Zoroastrianism, while still a lived religion today, sees its practitioners as small in number, and increasingly scattered around the globe. Indian Zoroastrians, Parsis, are known in India for their wide spread philanthropy as well as the endurance of the traditional Zoroastrian mortuary practice of dokhmenashini, wherein the corpse is placed in large towers to be eaten by vultures and other carrion birds.
This funerary practice of excarnation, has been consistently practiced by the majority of the community in Bombay-Mumbai as one of the most important Zoroastrian rituals to be performed. The towers and the mortuary infrastructure are supported through communal giving and the instrument of the charitable trust.
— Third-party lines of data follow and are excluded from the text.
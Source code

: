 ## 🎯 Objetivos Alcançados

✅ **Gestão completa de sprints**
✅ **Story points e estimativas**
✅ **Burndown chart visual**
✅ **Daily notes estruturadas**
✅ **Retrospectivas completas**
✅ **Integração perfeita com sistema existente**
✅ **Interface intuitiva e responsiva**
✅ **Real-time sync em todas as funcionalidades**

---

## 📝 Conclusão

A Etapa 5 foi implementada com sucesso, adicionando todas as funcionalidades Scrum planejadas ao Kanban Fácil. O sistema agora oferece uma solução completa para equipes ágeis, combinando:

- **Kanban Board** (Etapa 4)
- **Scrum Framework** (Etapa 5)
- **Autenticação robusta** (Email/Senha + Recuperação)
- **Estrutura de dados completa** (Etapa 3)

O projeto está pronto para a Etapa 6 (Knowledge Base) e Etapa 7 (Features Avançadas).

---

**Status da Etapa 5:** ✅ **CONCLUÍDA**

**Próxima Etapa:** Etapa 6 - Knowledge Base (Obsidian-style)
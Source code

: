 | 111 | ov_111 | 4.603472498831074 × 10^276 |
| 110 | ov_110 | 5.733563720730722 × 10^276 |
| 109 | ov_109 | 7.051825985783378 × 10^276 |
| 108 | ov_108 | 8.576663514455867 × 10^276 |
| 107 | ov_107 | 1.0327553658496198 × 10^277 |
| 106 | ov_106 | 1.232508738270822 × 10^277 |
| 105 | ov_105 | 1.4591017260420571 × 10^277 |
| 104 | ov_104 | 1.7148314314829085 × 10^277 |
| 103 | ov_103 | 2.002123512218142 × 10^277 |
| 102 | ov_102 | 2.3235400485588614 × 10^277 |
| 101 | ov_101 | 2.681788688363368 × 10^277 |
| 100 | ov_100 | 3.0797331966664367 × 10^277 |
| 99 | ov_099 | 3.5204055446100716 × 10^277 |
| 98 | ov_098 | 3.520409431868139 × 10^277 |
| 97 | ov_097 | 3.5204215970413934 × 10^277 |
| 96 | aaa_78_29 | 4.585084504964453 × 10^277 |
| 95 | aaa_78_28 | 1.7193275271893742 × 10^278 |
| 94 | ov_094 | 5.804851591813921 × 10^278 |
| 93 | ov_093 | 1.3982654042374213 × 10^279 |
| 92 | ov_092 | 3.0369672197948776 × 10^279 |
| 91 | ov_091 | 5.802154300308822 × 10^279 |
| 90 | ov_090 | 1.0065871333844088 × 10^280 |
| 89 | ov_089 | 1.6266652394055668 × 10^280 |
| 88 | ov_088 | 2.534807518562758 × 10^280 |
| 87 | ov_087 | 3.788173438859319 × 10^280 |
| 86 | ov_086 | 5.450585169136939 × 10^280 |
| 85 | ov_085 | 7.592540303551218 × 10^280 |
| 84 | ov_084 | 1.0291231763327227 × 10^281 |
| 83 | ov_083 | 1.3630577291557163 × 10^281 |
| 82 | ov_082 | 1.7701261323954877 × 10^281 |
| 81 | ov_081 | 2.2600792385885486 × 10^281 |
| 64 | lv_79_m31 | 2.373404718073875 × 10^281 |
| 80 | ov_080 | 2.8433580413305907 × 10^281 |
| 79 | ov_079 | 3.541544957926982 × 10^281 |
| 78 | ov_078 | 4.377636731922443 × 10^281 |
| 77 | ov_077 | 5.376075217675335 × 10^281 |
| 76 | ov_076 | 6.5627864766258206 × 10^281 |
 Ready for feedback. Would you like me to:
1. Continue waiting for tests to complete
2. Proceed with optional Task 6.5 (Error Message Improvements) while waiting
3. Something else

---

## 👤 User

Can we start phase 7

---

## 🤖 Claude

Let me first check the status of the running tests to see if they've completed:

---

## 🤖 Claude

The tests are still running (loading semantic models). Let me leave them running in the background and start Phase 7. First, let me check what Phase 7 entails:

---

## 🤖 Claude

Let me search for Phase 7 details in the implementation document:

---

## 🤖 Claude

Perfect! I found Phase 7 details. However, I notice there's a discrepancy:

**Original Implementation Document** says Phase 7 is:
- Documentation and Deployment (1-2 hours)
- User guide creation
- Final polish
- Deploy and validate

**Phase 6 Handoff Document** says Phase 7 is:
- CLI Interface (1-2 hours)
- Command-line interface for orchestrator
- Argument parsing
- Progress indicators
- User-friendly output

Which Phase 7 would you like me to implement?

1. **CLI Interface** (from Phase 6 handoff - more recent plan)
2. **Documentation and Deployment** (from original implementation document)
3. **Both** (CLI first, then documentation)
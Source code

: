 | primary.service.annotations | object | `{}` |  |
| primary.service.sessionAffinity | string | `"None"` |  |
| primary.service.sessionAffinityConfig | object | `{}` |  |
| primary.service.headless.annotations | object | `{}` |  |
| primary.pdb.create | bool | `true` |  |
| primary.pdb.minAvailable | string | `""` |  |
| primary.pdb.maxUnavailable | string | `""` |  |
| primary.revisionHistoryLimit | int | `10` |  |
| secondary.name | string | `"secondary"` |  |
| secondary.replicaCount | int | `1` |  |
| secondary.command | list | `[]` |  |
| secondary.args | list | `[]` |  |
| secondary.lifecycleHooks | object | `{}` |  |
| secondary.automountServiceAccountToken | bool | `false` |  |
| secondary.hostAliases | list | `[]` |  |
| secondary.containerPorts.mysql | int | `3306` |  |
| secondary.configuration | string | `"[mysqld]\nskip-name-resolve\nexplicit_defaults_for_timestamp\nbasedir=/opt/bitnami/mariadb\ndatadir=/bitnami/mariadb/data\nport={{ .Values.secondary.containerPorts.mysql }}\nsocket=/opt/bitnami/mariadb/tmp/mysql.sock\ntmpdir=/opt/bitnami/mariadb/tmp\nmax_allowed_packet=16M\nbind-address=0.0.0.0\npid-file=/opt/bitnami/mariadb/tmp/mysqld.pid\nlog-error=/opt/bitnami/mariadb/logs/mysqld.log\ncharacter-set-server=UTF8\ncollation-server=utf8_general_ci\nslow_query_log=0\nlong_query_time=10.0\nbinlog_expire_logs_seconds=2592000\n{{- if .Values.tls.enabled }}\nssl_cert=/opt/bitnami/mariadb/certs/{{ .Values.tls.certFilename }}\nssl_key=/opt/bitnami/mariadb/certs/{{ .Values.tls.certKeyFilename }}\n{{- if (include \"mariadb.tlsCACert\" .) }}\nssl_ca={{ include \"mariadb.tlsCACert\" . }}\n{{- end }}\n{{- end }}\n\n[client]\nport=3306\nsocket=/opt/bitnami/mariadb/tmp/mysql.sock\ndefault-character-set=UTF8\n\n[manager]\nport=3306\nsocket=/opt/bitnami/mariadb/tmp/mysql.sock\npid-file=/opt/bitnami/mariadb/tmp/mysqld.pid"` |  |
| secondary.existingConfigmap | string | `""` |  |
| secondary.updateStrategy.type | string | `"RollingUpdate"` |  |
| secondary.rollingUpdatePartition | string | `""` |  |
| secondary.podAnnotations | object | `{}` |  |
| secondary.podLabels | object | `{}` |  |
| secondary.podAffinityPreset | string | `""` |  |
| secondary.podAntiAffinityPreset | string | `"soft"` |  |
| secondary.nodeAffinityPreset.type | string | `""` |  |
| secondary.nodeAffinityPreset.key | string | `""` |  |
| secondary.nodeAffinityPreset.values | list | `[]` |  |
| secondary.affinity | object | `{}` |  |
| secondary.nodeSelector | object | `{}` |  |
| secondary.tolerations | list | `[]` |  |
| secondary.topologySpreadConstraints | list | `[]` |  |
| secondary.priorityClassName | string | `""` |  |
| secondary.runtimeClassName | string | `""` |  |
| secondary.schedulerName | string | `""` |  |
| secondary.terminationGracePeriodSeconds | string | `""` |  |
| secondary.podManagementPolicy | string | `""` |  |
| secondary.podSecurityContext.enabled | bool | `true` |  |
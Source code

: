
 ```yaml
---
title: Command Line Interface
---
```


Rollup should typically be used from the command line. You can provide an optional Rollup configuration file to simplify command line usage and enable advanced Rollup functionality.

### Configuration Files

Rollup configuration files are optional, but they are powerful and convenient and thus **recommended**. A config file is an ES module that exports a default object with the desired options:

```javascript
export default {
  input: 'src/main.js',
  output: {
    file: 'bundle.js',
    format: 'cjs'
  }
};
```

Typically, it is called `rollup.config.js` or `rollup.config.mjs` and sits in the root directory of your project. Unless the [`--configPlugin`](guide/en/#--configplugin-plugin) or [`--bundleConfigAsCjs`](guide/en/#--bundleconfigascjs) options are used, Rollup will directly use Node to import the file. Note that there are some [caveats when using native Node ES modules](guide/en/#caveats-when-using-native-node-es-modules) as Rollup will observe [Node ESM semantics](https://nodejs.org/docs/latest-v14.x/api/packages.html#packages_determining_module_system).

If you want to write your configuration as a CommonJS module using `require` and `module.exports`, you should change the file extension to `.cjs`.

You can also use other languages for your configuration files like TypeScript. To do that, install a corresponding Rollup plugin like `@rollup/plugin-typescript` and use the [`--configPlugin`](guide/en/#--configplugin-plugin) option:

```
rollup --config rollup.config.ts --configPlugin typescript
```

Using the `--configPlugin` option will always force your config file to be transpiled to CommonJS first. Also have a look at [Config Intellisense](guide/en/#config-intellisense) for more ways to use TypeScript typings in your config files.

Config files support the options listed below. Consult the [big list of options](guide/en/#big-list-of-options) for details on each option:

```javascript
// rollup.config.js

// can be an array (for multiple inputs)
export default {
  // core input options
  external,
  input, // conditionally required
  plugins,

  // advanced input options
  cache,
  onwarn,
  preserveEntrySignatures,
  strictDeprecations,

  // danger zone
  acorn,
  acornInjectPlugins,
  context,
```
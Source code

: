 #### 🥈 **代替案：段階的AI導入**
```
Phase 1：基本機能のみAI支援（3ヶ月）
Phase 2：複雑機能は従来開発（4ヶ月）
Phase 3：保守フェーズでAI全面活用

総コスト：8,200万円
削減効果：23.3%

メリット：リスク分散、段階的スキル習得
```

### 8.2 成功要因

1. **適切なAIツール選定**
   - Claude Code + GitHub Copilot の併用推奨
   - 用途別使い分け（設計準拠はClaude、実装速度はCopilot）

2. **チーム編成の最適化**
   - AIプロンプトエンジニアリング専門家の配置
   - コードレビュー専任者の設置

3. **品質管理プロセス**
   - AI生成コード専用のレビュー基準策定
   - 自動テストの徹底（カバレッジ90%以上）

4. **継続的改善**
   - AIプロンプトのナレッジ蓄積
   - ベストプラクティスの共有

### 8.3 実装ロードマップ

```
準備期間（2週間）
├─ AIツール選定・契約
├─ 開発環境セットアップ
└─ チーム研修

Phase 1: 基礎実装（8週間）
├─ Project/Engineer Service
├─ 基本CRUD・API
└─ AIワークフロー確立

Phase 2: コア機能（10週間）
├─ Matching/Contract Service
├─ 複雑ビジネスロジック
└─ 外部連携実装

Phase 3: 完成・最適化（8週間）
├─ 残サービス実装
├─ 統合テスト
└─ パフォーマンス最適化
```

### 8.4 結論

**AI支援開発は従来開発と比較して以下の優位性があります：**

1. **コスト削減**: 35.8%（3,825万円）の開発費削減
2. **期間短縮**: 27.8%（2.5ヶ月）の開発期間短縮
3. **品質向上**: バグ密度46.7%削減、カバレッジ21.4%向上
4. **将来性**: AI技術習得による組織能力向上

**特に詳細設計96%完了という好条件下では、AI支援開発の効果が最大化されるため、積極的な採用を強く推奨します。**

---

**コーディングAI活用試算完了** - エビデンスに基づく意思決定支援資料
As merchant trade and the British Empire brought Parsis to settle in various entrepots, they brought with them these funerary rites, which actually established many early forms of communal associations in the diaspora. While many settlements (Hong Kong, Delhi) moved toward cemeteries to bury the dead where excarnation was unviable, the existing literature on Zoroastrian funerals, continues to focus solely on dokhmenashini, and hence there is no scholarship on the ritual adaptations performed with burials and other alternatives.
In contrast, this project broadens the focus and wishes to ethnographically investigate the practices associated with cemetery burials and a very recent move to cremation, as well as the finance supporting these alternate mortuary infrastructures. Due to the unviability of excarnation in the present even the Parsis in Mumbai are now moving away from dokhmenashini and seeking alternatives. This research will investigate how this transition away from millennia old ritual practice is not simply due to the reduced viability of excarnation outside of a few places, but also due to the newly acquired financial and political strength of diaspora groups particularly Hong Kong and the UK within the global Zoroastrian community.